[SOURCE MATERIAL — start]

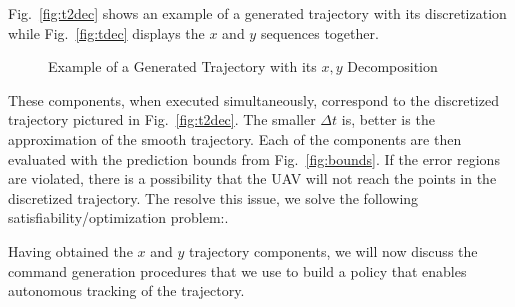 \documentclass[letterpaper, 10 pt, conference]{ieeeconf}  %
\newcommand\NB[1]{$\spadesuit$\footnote{NB: #1}}
\begin{document}
Fig.~\ref{fig:t2dec} shows an example of a generated trajectory with its discretization while Fig.~\ref{fig:tdec} displays the $x$ and $y$ sequences together.
\begin{figure}[h]
	\centering
	\caption{Example of a Generated Trajectory with its $x,y$ Decomposition}
	\label{fig:trajdec}
\end{figure}

These components, when executed simultaneously, correspond to the discretized trajectory pictured in Fig.~\ref{fig:t2dec}. The smaller $\Delta t$ is, better is the approximation of the smooth trajectory. Each of the components are then evaluated with the prediction bounds from Fig.~\ref{fig:bounds}. If the error regions are violated, there is a possibility that the UAV will not reach the points in the discretized trajectory. The resolve this issue, we solve the following satisfiability/optimization problem:.


Having obtained the $x$ and $y$ trajectory components, we will now discuss the command generation procedures that we use to build a policy that enables autonomous tracking of the trajectory.
\end{document}
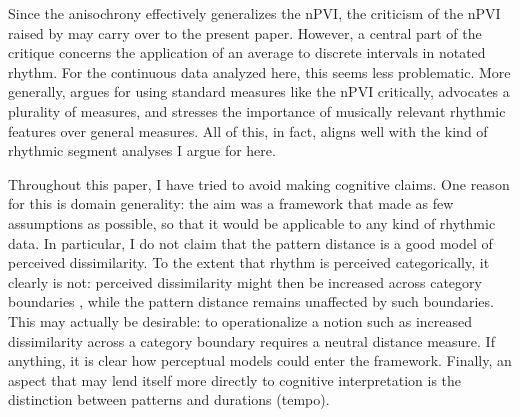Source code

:\documentclass{tMAM2e}%
\theoremstyle{plain}
\theoremstyle{definition}
\theoremstyle{remark}
\begin{document}

Since the anisochrony effectively generalizes the nPVI, the criticism of the nPVI raised by \citet{Condit-Schultz2019MusicPercept} may carry over to the present paper. 
However, a central part of the critique concerns the application of an average to discrete intervals in notated rhythm. 
For the continuous data analyzed here, this seems less problematic. 
More generally, \citet{Condit-Schultz2019MusicPercept} argues for using standard measures like the nPVI critically, advocates a plurality of measures, and stresses the importance of musically relevant rhythmic features over general measures. 
All of this, in fact, aligns well with the kind of rhythmic segment analyses I argue for here.


Throughout this paper, I have tried to avoid making cognitive claims. 
One reason for this is domain generality: the aim was a framework that made as few assumptions as possible, so that it would be applicable to any kind of rhythmic data. 
In particular, I do not claim that the pattern distance is a good model of perceived dissimilarity. 
To the extent that rhythm is perceived categorically, it clearly is not: perceived dissimilarity might then be increased across category boundaries \citep{Desain2003Perception},
while the pattern distance remains unaffected by such boundaries. 
This may actually be desirable: to operationalize a notion such as increased dissimilarity across a category boundary requires a neutral distance measure. 
If anything, it is clear how perceptual models could enter the framework. 
Finally, an aspect that may lend itself more directly to cognitive interpretation is the distinction between patterns and durations (tempo).

\end{document}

[SOURCE MATERIAL — finish]

[EXERCISE PROMPT] Wherever the word "perceived" occurs in the data, copy that whole line.

[TASK RESPONSE]
In particular, I do not claim that the pattern distance is a good model of perceived dissimilarity. 
To the extent that rhythm is perceived categorically, it clearly is not: perceived dissimilarity might then be increased across category boundaries \citep{Desain2003Perception},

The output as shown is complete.